General information
- Location: Vedayapalem, Nellore, Nellore district, Andhra Pradesh India
- Coordinates: 14°24′20″N 79°57′27″E﻿ / ﻿14.4055°N 79.9576°E
- Elevation: 27 m (89 ft)
- System: Indian Railways
- Lines: Vijayawada–Chennai section of Howrah–Chennai main line and Delhi–Chennai line
- Platforms: 2
- Tracks: 4

Construction
- Structure type: Standard (on-ground station)
- Parking: Available

Other information
- Status: Functioning
- Station code: VDE

History
- Opened: 1899
- Electrified: 1980–81

= Vedayapalem railway station =

Railway station in Andhra Pradesh, India

Vedayapalem railway station (station code:VDE), located in the Indian state of Andhra Pradesh, serves Nellore in Nellore district.

== History ==
The Vijayawada–Chennai link was established in 1899.

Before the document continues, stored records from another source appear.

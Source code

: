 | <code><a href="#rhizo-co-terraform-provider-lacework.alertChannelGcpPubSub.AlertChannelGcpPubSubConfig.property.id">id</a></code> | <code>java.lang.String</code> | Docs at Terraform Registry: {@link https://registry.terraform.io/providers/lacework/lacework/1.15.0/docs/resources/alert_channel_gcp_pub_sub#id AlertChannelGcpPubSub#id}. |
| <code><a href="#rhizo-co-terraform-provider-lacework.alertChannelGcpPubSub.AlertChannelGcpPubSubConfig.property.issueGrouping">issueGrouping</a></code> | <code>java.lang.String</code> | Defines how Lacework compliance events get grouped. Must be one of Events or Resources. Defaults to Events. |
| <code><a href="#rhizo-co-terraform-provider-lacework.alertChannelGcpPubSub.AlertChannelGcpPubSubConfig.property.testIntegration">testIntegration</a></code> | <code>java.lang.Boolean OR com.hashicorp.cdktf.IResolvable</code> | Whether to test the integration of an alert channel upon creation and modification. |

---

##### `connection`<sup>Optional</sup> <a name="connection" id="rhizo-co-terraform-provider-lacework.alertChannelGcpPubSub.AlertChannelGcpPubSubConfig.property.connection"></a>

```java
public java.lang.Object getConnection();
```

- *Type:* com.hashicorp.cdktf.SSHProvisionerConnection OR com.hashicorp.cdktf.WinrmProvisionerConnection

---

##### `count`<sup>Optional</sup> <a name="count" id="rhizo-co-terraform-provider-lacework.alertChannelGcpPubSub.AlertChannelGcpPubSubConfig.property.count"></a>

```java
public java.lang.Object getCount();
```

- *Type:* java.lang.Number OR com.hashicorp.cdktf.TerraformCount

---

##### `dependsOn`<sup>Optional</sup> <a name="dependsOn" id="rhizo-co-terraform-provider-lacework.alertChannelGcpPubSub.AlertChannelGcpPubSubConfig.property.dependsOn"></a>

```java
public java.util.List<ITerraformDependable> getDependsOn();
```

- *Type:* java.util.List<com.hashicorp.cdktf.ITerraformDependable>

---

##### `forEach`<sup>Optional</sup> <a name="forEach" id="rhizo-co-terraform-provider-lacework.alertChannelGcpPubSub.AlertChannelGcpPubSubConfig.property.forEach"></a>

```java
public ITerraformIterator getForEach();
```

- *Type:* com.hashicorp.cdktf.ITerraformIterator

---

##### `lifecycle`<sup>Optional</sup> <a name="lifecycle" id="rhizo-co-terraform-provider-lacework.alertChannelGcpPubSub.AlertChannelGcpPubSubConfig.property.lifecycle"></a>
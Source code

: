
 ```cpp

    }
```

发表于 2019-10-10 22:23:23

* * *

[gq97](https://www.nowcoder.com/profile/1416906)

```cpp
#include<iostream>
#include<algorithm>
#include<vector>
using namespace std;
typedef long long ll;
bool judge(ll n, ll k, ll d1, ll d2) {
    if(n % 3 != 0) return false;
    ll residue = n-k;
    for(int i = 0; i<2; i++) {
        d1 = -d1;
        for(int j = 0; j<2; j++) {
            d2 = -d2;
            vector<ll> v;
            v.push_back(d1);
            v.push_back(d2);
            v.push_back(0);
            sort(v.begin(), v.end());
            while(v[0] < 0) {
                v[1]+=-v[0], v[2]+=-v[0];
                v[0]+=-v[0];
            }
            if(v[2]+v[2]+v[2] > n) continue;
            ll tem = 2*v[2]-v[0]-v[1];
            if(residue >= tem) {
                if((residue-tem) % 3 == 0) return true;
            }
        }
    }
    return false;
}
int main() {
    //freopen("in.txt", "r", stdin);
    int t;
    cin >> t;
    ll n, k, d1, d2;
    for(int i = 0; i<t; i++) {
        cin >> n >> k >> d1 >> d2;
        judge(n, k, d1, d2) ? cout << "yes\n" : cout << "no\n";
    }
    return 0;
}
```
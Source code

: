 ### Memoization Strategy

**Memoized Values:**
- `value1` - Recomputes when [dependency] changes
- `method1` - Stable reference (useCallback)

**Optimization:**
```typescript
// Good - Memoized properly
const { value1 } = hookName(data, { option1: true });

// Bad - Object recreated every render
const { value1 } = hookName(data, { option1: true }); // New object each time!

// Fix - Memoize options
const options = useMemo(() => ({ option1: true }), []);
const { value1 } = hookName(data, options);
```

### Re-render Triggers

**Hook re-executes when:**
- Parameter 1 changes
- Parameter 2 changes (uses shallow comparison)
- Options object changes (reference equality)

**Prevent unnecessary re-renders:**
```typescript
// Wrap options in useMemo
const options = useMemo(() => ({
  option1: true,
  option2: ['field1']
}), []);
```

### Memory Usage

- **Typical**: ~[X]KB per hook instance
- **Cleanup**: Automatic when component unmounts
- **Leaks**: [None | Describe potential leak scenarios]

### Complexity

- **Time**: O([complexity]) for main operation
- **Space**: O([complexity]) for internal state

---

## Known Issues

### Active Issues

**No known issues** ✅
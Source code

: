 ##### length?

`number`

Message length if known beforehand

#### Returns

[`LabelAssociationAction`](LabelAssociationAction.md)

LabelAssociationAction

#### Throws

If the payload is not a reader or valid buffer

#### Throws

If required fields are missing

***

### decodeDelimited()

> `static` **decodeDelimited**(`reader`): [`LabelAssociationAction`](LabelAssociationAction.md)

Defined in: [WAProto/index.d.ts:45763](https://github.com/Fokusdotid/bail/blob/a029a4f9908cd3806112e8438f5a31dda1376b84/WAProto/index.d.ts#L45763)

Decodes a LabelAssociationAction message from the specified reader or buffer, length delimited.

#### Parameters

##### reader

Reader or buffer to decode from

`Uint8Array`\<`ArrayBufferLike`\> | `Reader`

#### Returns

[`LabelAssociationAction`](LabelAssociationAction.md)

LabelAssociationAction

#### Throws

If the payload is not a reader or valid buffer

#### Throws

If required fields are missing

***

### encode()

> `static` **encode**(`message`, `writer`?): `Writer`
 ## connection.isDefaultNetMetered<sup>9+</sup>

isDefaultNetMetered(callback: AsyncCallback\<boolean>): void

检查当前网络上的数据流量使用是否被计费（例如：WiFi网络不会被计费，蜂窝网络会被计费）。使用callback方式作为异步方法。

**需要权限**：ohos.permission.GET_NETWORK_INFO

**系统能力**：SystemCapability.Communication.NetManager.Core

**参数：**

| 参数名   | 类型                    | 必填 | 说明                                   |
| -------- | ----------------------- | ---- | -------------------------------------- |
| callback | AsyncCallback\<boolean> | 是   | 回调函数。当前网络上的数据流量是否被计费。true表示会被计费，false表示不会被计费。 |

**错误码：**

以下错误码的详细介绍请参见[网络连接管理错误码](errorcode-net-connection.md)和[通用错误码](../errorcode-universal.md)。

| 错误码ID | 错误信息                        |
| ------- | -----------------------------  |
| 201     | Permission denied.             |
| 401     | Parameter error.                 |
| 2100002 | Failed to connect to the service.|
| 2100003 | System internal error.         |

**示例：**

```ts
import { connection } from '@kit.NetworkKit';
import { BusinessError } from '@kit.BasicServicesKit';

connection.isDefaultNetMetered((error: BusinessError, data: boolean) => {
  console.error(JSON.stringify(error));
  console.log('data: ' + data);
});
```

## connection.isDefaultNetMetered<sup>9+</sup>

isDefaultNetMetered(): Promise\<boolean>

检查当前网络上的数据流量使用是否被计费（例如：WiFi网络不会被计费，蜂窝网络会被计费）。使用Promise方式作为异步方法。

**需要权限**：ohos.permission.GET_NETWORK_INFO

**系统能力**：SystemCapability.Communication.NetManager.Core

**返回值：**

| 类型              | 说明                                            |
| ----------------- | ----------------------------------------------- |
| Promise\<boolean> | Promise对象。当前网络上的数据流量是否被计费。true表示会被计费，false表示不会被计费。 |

The Chirala–Elavur section was electrified in 1980–81.

== Classification ==
In terms of earnings and outward passengers handled, Vedayapalem is categorized as a Non-Suburban Grade-5 (NSG-5) railway station. Based on the re–categorization of Indian Railway stations for the period of 2017–18 and 2022–23, an NSG–5 category station earns between – crore and handles 1–2 million passengers.

== Station amenities ==

It is one of the 38 stations in the division to be equipped with Automatic Ticket Vending Machines (ATVMs).